» PROBLEM TO WORK ON
Look through the entries for the string "multiplied" and copy every line where it shows up.

» SOURCE MATERIAL
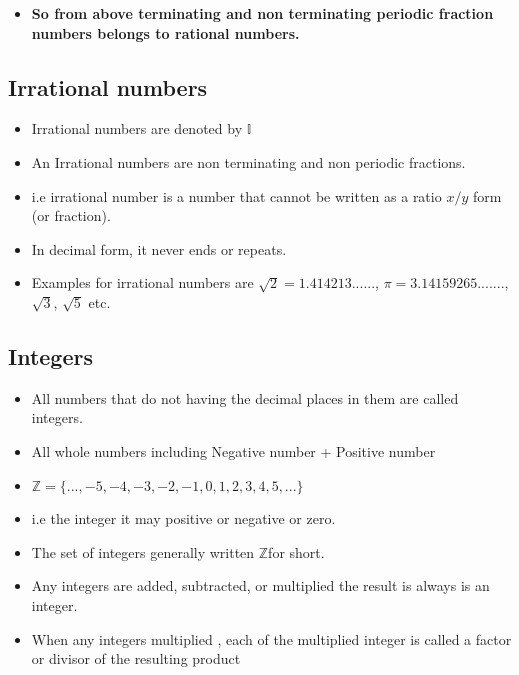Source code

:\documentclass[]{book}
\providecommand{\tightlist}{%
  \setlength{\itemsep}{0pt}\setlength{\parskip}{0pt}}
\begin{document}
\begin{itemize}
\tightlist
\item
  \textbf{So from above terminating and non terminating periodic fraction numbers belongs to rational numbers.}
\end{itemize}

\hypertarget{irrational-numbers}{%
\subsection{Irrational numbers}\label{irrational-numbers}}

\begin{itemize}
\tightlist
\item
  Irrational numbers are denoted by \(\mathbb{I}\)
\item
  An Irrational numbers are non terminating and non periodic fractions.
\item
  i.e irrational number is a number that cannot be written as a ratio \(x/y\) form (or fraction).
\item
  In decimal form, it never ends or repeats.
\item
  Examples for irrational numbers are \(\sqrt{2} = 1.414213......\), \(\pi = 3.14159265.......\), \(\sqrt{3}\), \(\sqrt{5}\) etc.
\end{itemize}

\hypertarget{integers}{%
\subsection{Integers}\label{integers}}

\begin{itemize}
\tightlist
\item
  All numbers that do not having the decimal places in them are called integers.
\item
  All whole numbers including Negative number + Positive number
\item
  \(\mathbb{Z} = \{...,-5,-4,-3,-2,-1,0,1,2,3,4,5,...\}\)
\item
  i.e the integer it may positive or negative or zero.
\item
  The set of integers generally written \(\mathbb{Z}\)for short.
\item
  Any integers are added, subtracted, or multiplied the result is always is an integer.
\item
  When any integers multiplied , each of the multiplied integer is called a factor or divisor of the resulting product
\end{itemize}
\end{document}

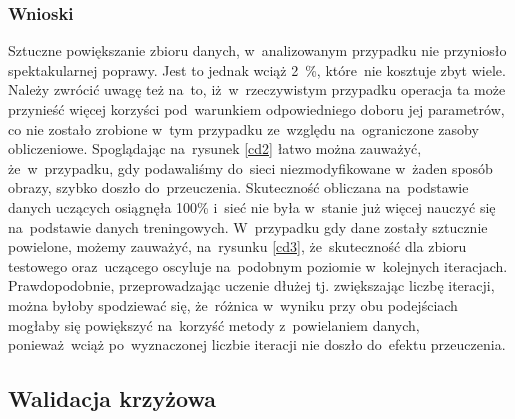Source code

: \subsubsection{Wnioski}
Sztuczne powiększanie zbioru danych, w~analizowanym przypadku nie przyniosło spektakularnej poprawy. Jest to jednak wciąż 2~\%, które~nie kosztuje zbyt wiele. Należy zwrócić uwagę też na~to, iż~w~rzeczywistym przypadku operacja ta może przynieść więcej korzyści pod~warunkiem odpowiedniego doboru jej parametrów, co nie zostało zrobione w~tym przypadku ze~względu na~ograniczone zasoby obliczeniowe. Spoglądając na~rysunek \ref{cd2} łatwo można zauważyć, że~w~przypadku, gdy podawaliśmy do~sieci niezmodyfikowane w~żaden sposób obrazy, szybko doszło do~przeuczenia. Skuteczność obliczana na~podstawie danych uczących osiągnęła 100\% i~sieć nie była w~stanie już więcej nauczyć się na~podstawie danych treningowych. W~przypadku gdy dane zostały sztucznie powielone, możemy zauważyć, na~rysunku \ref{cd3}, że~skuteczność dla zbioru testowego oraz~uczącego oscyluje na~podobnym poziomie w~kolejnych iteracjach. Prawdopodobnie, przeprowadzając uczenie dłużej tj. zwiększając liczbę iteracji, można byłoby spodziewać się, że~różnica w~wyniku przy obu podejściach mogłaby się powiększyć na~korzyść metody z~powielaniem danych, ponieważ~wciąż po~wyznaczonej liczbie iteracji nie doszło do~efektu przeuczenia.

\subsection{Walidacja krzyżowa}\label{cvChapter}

» ANSWER AREA
  Any integers are added, subtracted, or multiplied the result is always is an integer.
  When any integers multiplied , each of the multiplied integer is called a factor or divisor of the resulting product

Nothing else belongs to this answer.